In an apparent bid to spin the damage caused by the spillover of the party’s internal conflicts into the public domain, Yosef was one of several rabbis who subsequently issued letters in support of Deri, writing that he was devoted to “rescuing Israel’s yeshiva students” and that statements attributed to him criticizing the chairman “were never made and have no basis.”
He also publicly insisted that it is “a sacred duty to act and do everything possible to enshrine in law the status of Torah scholars” and that the best way to do so would be through the mediation of a panel of yeshiva deans appointed by the Council of Torah Sages — a group which convened to consider aspects of Knesset Foreign Affairs and Defense Committee chairman Boaz Bismuth’s as-yet unpublished proposal on Wednesday evening.
A law protecting yeshiva students even as it drafts those not learning “will receive the Council’s support,” the Haredi Kikar Hashabbat news site quoted a senior party official as saying. “We’ve always made it clear: our role is to protect those who study the holy Torah.”
For the past year, the Haredi leadership has pushed to pass a law keeping its constituency out of the Israel Defense Forces, after the High Court ruled that decades-long blanket exemptions from army duty traditionally afforded to full-time Haredi yeshiva students were illegal.
Some 80,000 ultra-Orthodox men aged between 18 and 24 are currently believed to be eligible for military service, but have not enlisted. The IDF said it urgently needs 12,000 recruits due to the strain on standing and reserve forces caused by the war against Hamas in Gaza and other military challenges.
Netanyahu hopes that the passage of Bismuth’s bill, which reportedly features reduced penalties for draft evasion and has been derided by critics as an “evasion law,” will be enough to bring Shas back to the table.
Bismuth has previously stated that members of the ultra-Orthodox community who study full-time in yeshiva ought to be allowed to continue their studies, while those who do not should be conscripted.
Shas quit in July over increased enforcement against draft dodgers as well as the coalition’s failure to pass legislation regulating the status of tens of thousands of yeshiva students currently eligible for military service. It has since withdrawn from all coalition roles it held in the Knesset, stating that it would return to the government only “when the status of yeshiva students is resolved.”
Speaking with The Times of Israel on Thursday, a rabbi involved in the work of the Council of Torah Sages, insisted that while there were differences of opinion, “there is no feud or conflict.”
“They’ve already moved forward with the law.
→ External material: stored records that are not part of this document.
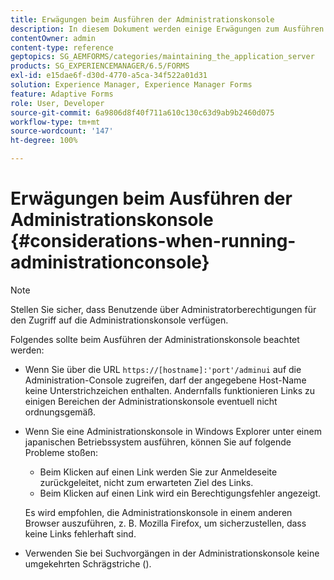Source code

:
 ```yaml
---
title: Erwägungen beim Ausführen der Administrationskonsole
description: In diesem Dokument werden einige Erwägungen zum Ausführen der Administrationskonsole aufgeführt.
contentOwner: admin
content-type: reference
geptopics: SG_AEMFORMS/categories/maintaining_the_application_server
products: SG_EXPERIENCEMANAGER/6.5/FORMS
exl-id: e15dae6f-d30d-4770-a5ca-34f522a01d31
solution: Experience Manager, Experience Manager Forms
feature: Adaptive Forms
role: User, Developer
source-git-commit: 6a9806d8f40f711a610c130c63d9ab9b2460d075
workflow-type: tm+mt
source-wordcount: '147'
ht-degree: 100%

---
```


# Erwägungen beim Ausführen der Administrationskonsole {#considerations-when-running-administrationconsole}

>[!NOTE]
> 
> Stellen Sie sicher, dass Benutzende über Administratorberechtigungen für den Zugriff auf die Administrationskonsole verfügen.

Folgendes sollte beim Ausführen der Administrationskonsole beachtet werden:

* Wenn Sie über die URL `https://[hostname]:'port'/adminui` auf die Administration-Console zugreifen, darf der angegebene Host-Name keine Unterstrichzeichen enthalten. Andernfalls funktionieren Links zu einigen Bereichen der Administrationskonsole eventuell nicht ordnungsgemäß.
* Wenn Sie eine Administrationskonsole in Windows Explorer unter einem japanischen Betriebssystem ausführen, können Sie auf folgende Probleme stoßen:

   * Beim Klicken auf einen Link werden Sie zur Anmeldeseite zurückgeleitet, nicht zum erwarteten Ziel des Links.
   * Beim Klicken auf einen Link wird ein Berechtigungsfehler angezeigt.

  Es wird empfohlen, die Administrationskonsole in einem anderen Browser auszuführen, z. B. Mozilla Firefox, um sicherzustellen, dass keine Links fehlerhaft sind.

* Verwenden Sie bei Suchvorgängen in der Administrationskonsole keine umgekehrten Schrägstriche (\).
All that the rabbis wanted was to advance it, to have a law. And now there is one. So no, there are no disagreements about it,” the source continued, adding that the panel of yeshiva deans has been “going through the draft clause by clause” and “there is a general approval.”
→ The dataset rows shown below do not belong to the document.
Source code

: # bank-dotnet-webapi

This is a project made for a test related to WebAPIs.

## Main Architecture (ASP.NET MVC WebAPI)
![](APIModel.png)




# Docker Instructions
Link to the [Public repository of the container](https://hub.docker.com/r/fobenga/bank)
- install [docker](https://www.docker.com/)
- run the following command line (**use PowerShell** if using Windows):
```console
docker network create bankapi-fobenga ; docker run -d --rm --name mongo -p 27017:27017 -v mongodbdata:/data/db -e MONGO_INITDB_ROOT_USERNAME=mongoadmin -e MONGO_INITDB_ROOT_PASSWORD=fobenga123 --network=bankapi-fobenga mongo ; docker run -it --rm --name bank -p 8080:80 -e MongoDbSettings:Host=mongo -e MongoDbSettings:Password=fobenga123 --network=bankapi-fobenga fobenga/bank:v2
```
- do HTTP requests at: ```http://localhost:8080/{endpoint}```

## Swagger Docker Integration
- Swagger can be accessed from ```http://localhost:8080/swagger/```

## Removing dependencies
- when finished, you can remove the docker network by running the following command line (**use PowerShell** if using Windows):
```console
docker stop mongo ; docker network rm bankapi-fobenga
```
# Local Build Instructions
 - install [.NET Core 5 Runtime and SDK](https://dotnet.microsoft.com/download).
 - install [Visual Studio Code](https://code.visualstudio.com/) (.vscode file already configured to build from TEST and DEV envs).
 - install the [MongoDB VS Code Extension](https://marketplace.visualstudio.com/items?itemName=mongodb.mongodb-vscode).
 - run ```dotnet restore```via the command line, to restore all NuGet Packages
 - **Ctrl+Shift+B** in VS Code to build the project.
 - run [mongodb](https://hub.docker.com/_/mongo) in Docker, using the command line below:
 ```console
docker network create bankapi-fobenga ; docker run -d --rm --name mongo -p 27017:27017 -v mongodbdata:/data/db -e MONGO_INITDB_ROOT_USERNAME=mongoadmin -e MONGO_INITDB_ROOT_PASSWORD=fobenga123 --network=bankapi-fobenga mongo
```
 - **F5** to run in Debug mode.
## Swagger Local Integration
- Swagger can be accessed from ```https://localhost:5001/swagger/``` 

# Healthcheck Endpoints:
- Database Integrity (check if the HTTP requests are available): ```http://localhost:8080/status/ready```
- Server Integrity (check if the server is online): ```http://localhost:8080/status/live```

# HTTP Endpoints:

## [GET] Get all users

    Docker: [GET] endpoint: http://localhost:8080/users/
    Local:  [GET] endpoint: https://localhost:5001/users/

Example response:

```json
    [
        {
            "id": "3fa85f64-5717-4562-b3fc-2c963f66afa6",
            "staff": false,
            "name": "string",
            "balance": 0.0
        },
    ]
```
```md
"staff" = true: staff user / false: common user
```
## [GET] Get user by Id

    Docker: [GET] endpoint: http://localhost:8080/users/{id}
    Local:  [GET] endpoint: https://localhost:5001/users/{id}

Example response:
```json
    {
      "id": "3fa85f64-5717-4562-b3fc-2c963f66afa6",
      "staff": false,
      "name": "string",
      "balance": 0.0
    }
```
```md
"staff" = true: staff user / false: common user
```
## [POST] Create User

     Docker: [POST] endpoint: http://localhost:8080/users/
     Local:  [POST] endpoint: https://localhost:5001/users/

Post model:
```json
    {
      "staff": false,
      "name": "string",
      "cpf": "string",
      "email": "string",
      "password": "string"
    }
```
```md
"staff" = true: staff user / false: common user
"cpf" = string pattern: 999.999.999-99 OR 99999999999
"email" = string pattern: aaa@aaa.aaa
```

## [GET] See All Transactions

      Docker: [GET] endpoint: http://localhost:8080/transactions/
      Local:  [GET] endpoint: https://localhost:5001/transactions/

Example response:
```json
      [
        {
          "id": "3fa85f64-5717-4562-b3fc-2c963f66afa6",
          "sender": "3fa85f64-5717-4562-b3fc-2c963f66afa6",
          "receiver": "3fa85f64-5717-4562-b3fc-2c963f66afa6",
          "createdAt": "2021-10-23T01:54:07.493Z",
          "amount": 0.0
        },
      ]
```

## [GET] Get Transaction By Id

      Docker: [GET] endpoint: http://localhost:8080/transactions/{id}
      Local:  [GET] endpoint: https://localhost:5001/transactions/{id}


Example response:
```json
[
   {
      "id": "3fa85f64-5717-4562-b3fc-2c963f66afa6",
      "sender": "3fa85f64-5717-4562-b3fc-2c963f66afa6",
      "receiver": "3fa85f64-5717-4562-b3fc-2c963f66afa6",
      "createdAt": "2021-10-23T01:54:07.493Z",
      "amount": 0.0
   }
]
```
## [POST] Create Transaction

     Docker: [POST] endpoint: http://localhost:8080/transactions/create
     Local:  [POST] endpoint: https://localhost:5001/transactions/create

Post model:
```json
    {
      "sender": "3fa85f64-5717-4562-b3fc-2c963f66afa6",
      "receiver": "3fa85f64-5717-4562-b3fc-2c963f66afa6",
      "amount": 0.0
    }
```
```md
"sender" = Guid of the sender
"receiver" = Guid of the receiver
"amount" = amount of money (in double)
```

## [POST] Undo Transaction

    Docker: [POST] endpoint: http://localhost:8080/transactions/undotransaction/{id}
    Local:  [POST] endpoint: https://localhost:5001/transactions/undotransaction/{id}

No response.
“There’s just a volatile situation in general — in our community, there are about 100,000 young men, maybe more, who are technically deserters and can be arrested at any moment. That creates pressure and tension on both the spiritual and political leadership to resolve the issue. There’s this claim that Deri is crawling back into the government and that’s why he’s [supporting] the law. That’s not true. He wants the law to solve a problem for his voters — it’s the hardest problem he’s had with his base. So if rejoining the government is what’s needed to pass the law, then he’ll do it. He’ll do anything to pass the law,” the source added.
A spokesman for Shas did not reply to a request for comment.
Michael Horovitz contributed to this report.